Por Amauri Terto, Vinicius Leandro Gonçalves e Vinicius Santos

Para além das questões teóricas, o feminismo presente na cidade de São Paulo se expandiu em ações concretas que reforçam o protagonismo da mulher na sociedade. Uma das referências dessa luta é a estilista Manoela Gonçalves, 30, que desde agosto de 2013, angaria recursos para materializar o sonho da Casa das Crioulas – um espaço de cultura e convivência voltado para mulheres.

No dia da entrevista, Manoela nos encontra na estação de trem. Ela não passaria despercebida. De saia longa, botas na cor marrom manchadas de tinta e massa corrida, tem um mosaico de tatuagens que se espalham pelos braços.
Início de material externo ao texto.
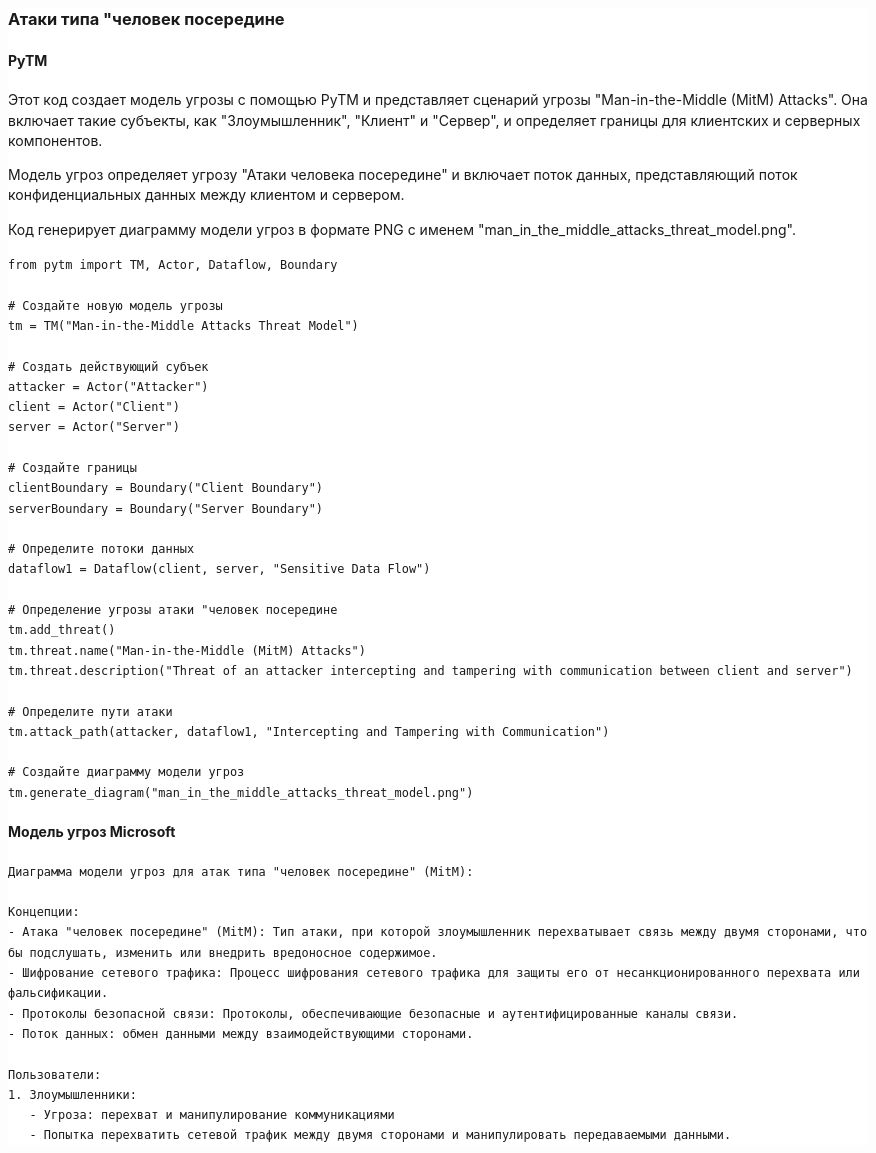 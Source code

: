 ### Атаки типа "человек посередине

#### **PyTM**

Этот код создает модель угрозы с помощью PyTM и представляет сценарий угрозы "Man-in-the-Middle (MitM) Attacks". Она включает такие субъекты, как "Злоумышленник", "Клиент" и "Сервер", и определяет границы для клиентских и серверных компонентов.

Модель угроз определяет угрозу "Атаки человека посередине" и включает поток данных, представляющий поток конфиденциальных данных между клиентом и сервером.

Код генерирует диаграмму модели угроз в формате PNG с именем "man_in_the_middle_attacks_threat_model.png".



```
from pytm import TM, Actor, Dataflow, Boundary

# Создайте новую модель угрозы
tm = TM("Man-in-the-Middle Attacks Threat Model")

# Создать действующий субъек
attacker = Actor("Attacker")
client = Actor("Client")
server = Actor("Server")

# Создайте границы
clientBoundary = Boundary("Client Boundary")
serverBoundary = Boundary("Server Boundary")

# Определите потоки данных
dataflow1 = Dataflow(client, server, "Sensitive Data Flow")

# Определение угрозы атаки "человек посередине
tm.add_threat()
tm.threat.name("Man-in-the-Middle (MitM) Attacks")
tm.threat.description("Threat of an attacker intercepting and tampering with communication between client and server")

# Определите пути атаки
tm.attack_path(attacker, dataflow1, "Intercepting and Tampering with Communication")

# Создайте диаграмму модели угроз
tm.generate_diagram("man_in_the_middle_attacks_threat_model.png")
```

#### **Модель угроз Microsoft**

```
Диаграмма модели угроз для атак типа "человек посередине" (MitM):

Концепции:
- Атака "человек посередине" (MitM): Тип атаки, при которой злоумышленник перехватывает связь между двумя сторонами, чтобы подслушать, изменить или внедрить вредоносное содержимое.
- Шифрование сетевого трафика: Процесс шифрования сетевого трафика для защиты его от несанкционированного перехвата или фальсификации.
- Протоколы безопасной связи: Протоколы, обеспечивающие безопасные и аутентифицированные каналы связи.
- Поток данных: обмен данными между взаимодействующими сторонами.

Пользователи:
1. Злоумышленники:
   - Угроза: перехват и манипулирование коммуникациями
   - Попытка перехватить сетевой трафик между двумя сторонами и манипулировать передаваемыми данными.
```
Questionada sobre como se envolveu pela busca mais direta de igualdade e liberdade da mulher, diz que acredita ter nascido militante. “Eu gostava de ser do contra. Eu não concordava. Eu queria saber o porquê das coisas”.

(Fotos: Vinícius Santos)

Filha mais velha, numa família de três irmãos, enfrentou dificuldade com a projeção do pai, que vislumbrava nela um exemplo para os mais novos. Exemplo do que ela não desejava ser. “Eu queria saber quem eu era primeiro para depois ser algo para alguém”, conta. Nessa busca, Manoela transitou por diferentes esferas do convívio social, observando sempre inconformada as estruturas machistas pré-estabelecidas. Ocupou cargo de gerência na área de moda, foi assessora de imprensa e até monja do Movimento Hare Krishna.

Casa, casos e crioulas

É na Rua Mogeiro, número 242, que uma casa com cores alegremente vivas, se destaca no bairro. Ao mostrar o espaço, ela destaca que muitas coisas que estão expostas no local tinham o lixo como destino. “Tudo que está aqui era lixo e eu peguei. Na maioria das vezes é doação ou lixo de ricos (que é luxo pra gente)”, explica.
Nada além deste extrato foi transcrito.